We hadn’t really intended to go on this cruise at all – had originally booked to go to the Black Sea, but that was cancelled due to the political situation, so the company offered us this one instead. Our ship, the Voyager, was quite small as far as cruise ships go, only 450 passengers. For us it was just the wrong size – big enough for us to dislike crowds doing stuff, but small enough to ensure we spent much time dodging dubious-looking people we encountered once and didn’t want to meet again… like the American Trump-supporting couple we met on the first night. She fingered me as a spooky double of her sister, and tried to seek us out for the rest of the trip…anyway, here is the blog post I wrote about this part of the voyage.
The company’s troubles must have started in Alexandria, where the Egyptian authorities insisted we travel everywhere on coaches escorted by armoured cars, bristling with heavily armed soldiers. We were not allowed out on our own, and the streets were cleared for our progress, which led to massive delays and grumbling passengers. In Port Said, we were not allowed to leave the port area – once again, surrounded by armed guards.
We entered the Suez Canal at dawn, and many of us passengers were up early to view the scene. First surprise, it was so quiet. We didn’t form part of a convoy for this part of the transit. The ship proceeded slowly and almost silently, under minimum power, escorted by a tug and a naval gunboat, both of which kept their distsance.
Next surprise, the contrast between the two banks. The West Bank of the canal is built-up, green, fertile land.
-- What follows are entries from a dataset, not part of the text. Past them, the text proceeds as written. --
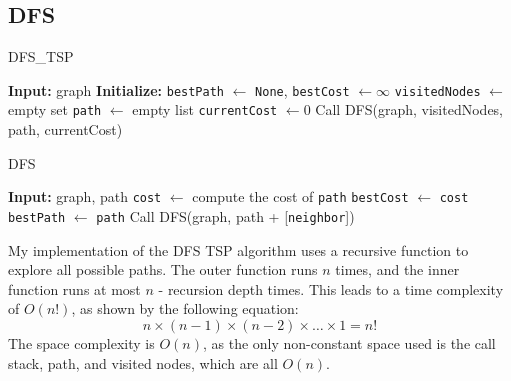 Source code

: \documentclass[12pt]{article}
\begin{document}
\newpage

\subsection{DFS}
\begin{algorithm}[H]
    \caption{\textsc{DFS\_TSP}}
    \begin{algorithmic}[1]
        \State \textbf{Input:} graph
        \State \textbf{Initialize:} \texttt{bestPath} $\gets$ \texttt{None}, \texttt{bestCost} $\gets \infty$
        \State \texttt{visitedNodes} $\gets$ empty set
        \State \texttt{path} $\gets$ empty list
        \State \texttt{currentCost} $\gets 0$
        \State Call \textsc{DFS}(graph, visitedNodes, path, currentCost) 
    \end{algorithmic}
\end{algorithm}


\begin{algorithm}[H]
    \caption{\textsc{DFS}}
    \begin{algorithmic}[1]
        \State \textbf{Input:} graph, path
                \State \texttt{cost} $\gets$ compute the cost of \texttt{path}
                    \State \texttt{bestCost} $\gets$ \texttt{cost}
                    \State \texttt{bestPath} $\gets$ \texttt{path}
                \EndIf
            \EndIf
            \State \Return
        \EndIf
         
                \State Call \textsc{DFS}(graph, path + [\texttt{neighbor}]) 
            \EndIf
        \EndFor
    \end{algorithmic}
\end{algorithm}

My implementation of the DFS TSP algorithm uses a recursive function to
explore all possible paths. The outer function runs $n$ times, and the inner
function runs at most $n$ - recursion depth times. This leads to a time complexity of
$O(n!)$, as shown by the following equation:
\[
n \times (n-1) \times (n-2) \times \dots \times 1 = n!
\]
The space complexity is $O(n)$, as the only non-constant space used is the call stack, path,
and visited nodes, which are all $O(n)$.

\newpage
\end{document}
Look at these ancient pigeon-lofts. The East, Sinai side is empty desert.
We went under a bridge…,
passed various memorials and stuff left over from the Arab-Israeli wars…
and lots of soldiers… some looking a bit sinister, like this lot, others rushed out of their guard-posts to wave at our whited sephulcre as it glided gracefully past – the first cruise-ship in several years.
At the centre of the canal is an open stretch of water called the Great Bitter Lake. Here, we became part of a convoy. I had got bored by this time and went to the gym. Here is our tug boat, viewed from the running belt.
It took us virtually all day to get through the canal. We passed Suez at tea-time, and overnight headed to Sharm-el-Sheik, where we encountered the next thrill of the voyage – a biblical tempest – ‘the worst storm in ten years!’ People talk about hail-stones the size of golf-balls – well, these actually were!
Then think floods at Petra and a journey down the Red Sea with the ship covered in razor wire, no lights after dark, ‘pirate attack’ drills for the passengers (if you want to know what to do if pirates attack your cruise ship, well, you lie down silently in a central corridor), and armed guards patrolling the decks…
No wonder the company went bust. I wonder what happened to the poor ship? Probably broken up on a Bangladeshi beach. And the crew – mostly Filipinos. Our cabin steward was a lovely man working long hours to put his daughter through university. What happened to him?